Wie wichtig es ist, Leistungen solide zu finanzieren, betonte Volkswirt Professor Thiess Büttner. So sieht etwa der Entwurf für ein Pflegeunterstützungs- und Entlastungsgesetz neue Leistungen in der Pflegeversicherung vor – ohne zu erklären, woher die notwendigen Gelder kommen. Nicht sinnvoll sei es Bundeszuschüsse zu verwenden, um Defizite in den Sozialversicherungen zu decken, sagte Büttner. Es gebe Alternativen zu Steuermitteln und auch zu höheren Beiträgen: Büttner selbst ist Mitglied des vom PKV-Verband eingesetzten Expertenrats „Pflegefinanzen“, und stellte kürzlich mit seinen Kolleginnen und Kollegen das Konzept einer kapitalgedeckten und generationengerechten „Pflege+-Versicherung“ vor.

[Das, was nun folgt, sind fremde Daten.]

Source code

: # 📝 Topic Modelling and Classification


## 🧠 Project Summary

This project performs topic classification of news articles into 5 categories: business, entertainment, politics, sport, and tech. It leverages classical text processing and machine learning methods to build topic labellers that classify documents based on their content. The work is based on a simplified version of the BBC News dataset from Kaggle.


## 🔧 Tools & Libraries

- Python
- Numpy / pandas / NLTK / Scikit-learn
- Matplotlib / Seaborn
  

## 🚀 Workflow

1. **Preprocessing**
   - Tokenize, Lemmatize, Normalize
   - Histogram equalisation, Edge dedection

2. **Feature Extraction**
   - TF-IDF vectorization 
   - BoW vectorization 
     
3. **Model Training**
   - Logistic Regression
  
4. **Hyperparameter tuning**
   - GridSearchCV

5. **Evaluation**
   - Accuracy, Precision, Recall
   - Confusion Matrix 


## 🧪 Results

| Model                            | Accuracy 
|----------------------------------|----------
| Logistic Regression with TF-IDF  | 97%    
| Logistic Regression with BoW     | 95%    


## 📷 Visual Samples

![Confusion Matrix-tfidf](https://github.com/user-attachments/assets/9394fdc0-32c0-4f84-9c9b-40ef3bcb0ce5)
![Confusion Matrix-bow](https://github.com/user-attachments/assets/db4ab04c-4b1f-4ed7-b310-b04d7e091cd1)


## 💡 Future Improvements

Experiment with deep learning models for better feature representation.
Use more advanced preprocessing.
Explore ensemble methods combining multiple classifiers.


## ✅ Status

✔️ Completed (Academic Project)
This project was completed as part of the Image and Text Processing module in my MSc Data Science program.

Der Wirtschaft drohen höhere Lohnnebenkosten

Die vbw fordert Ausgaben- und Strukturreformen, um dauerhaft eine qualitativ hochwertige Gesundheits- und Pflegeversorgung zu garantieren und eine generationengerechte Finanzierung sicherzustellen. „Wenn wir jetzt nicht gegensteuern, drohen erhebliche Beitragssprünge und in der Konsequenz höhere Lohnnebenkosten“, warnte Hauptgeschäftsführer Bertram Brossardt. Dies würde die Wettbewerbsfähigkeit der Unternehmen gefährden und könne ein gravierender Standortnachteil sein. Auch von einer Erhöhung der Beitragsbemessungsgrenze in der Gesetzlichen Krankenversicherung, wie sie jüngst SPD- und Grünen-Politiker forderten, rät Brossardt vehement ab: „Das wäre nichts anderes als eine Sondersteuer auf den Faktor Arbeit.“

Die Beitragszahler sollten nicht zur Deckung der Finanzierungslücken in der Gesetzlichen Krankenversicherung herangezogen werden, sagte Markus Grunenberg, Leiter Stabsbereich Politik beim GKV-Spitzenverband. Stattdessen müssten die vorhandenen Effizienzreserven in der GKV gehoben werden. „Hier sollten wir erstmal die Hausaufgaben auf der Ausgabenseite machen, bevor wir zusätzliche Belastungen von Beitragszahlern zu diskutieren“, so Grunenberg. 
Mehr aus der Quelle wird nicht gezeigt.